After the record-breaking box office collections of Barbenheimer, investors may think that the Cineplex (TSX:CGX) story may be back on track. But the reality is just the contrary. Even though the company posted growth in its second-quarter (Q2) 2023 quarterly report, it lacks the value that can facilitate long-term returns to investors.
Why? Here are just a few reasons.
Five-year stock price performance of -71%
At the time of writing, Cineplex stock is down a whopping 71% over the past five years. Notably, this comes despite the stock remaining flat on a year-to-date basis, bolstered by the aforementioned strong box office numbers seen this past quarter.
Despite a return to profitability of late, Cineplex is a company that remains heavily under the microscope of long-term investors. This isn’t the cash flow-producing machine it was five to 10 years ago. Indeed, the cinema business is one with structural headwinds that have continued to manifest themselves in lower customer traffic numbers in recent years.
Competition commissioner sticks to its guns
In late July, Canada’s competition commissioner announced plans to hold its ground on the claim that Cineplex is using deceptive marketing techniques. Responses filed to the tribunal indicated that the Canadian multiplex giant mischaracterized its ticket-purchasing procedures. The claims were essentially that individuals couldn’t book tickets at prices displayed on the website due to additional online booking fees.
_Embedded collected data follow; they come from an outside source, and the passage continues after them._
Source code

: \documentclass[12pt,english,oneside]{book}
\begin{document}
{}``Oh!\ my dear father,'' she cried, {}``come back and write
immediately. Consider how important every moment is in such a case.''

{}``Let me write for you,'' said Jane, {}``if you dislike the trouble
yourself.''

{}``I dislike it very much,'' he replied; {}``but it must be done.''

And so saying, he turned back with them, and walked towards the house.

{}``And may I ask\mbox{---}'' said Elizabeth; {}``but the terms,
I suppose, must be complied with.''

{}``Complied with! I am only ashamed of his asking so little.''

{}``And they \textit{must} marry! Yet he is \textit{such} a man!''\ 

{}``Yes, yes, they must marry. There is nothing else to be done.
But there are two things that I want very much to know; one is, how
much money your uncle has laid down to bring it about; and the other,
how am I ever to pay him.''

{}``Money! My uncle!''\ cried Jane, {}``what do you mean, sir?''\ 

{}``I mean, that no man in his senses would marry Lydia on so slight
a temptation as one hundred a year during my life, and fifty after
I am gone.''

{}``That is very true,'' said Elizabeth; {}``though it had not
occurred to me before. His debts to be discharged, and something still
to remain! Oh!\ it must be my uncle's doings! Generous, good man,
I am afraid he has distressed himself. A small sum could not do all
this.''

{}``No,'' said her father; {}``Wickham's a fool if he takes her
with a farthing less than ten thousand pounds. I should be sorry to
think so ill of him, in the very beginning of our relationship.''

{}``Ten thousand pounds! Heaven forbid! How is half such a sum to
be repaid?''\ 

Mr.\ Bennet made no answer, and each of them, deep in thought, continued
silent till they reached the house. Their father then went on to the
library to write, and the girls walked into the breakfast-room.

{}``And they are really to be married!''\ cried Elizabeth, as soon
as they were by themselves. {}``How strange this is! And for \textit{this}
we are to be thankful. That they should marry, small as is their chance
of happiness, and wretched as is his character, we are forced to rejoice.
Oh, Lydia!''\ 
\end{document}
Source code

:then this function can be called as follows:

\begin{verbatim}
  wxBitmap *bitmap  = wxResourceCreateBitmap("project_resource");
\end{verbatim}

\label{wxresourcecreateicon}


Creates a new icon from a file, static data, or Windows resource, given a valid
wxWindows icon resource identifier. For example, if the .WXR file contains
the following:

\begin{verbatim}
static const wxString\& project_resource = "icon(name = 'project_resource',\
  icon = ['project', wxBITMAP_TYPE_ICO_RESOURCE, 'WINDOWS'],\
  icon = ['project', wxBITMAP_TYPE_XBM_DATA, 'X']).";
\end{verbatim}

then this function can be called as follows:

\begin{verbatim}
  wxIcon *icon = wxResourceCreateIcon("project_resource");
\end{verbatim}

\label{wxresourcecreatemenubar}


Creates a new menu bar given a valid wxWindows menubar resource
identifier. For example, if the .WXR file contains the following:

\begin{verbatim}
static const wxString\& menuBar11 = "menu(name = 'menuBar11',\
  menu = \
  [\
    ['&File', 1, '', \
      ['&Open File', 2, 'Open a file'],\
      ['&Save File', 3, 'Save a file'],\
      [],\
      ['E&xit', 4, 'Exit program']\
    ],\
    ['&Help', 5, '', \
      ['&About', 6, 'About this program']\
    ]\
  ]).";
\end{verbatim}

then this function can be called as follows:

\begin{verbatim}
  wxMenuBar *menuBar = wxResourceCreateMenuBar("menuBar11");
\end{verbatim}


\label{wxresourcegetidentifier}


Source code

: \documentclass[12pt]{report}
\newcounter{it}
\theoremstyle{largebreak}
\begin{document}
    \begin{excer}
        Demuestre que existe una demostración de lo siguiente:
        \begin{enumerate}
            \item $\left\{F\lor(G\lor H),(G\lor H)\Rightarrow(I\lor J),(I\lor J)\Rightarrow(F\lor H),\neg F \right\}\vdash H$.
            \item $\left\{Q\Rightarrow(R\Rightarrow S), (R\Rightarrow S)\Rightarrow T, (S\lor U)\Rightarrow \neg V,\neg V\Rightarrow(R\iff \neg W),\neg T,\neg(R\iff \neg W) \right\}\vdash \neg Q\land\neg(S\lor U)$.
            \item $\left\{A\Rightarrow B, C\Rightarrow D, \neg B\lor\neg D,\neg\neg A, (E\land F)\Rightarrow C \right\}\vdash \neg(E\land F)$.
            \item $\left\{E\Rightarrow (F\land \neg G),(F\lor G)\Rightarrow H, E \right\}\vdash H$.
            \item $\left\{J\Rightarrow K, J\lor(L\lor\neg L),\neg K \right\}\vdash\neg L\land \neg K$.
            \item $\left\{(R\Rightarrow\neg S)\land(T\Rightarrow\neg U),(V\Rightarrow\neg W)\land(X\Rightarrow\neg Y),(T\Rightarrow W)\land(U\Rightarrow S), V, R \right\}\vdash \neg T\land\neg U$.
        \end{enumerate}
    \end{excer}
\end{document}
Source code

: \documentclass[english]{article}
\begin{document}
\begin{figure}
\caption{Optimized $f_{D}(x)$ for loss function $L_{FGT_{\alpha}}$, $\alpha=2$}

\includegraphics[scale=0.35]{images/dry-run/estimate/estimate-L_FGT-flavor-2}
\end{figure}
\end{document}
While this may be common practice, this is just one of the issues Cineplex is dealing with right now. Consumers have other options (mainly in the form of streaming), and phantom fees and other inconveniences may only serve the company poorly over the long term. Thus, whether Cineplex wins its dispute with the competition commissioner doesn’t really matter — these allegations are indicative of various systemic problems in this sector.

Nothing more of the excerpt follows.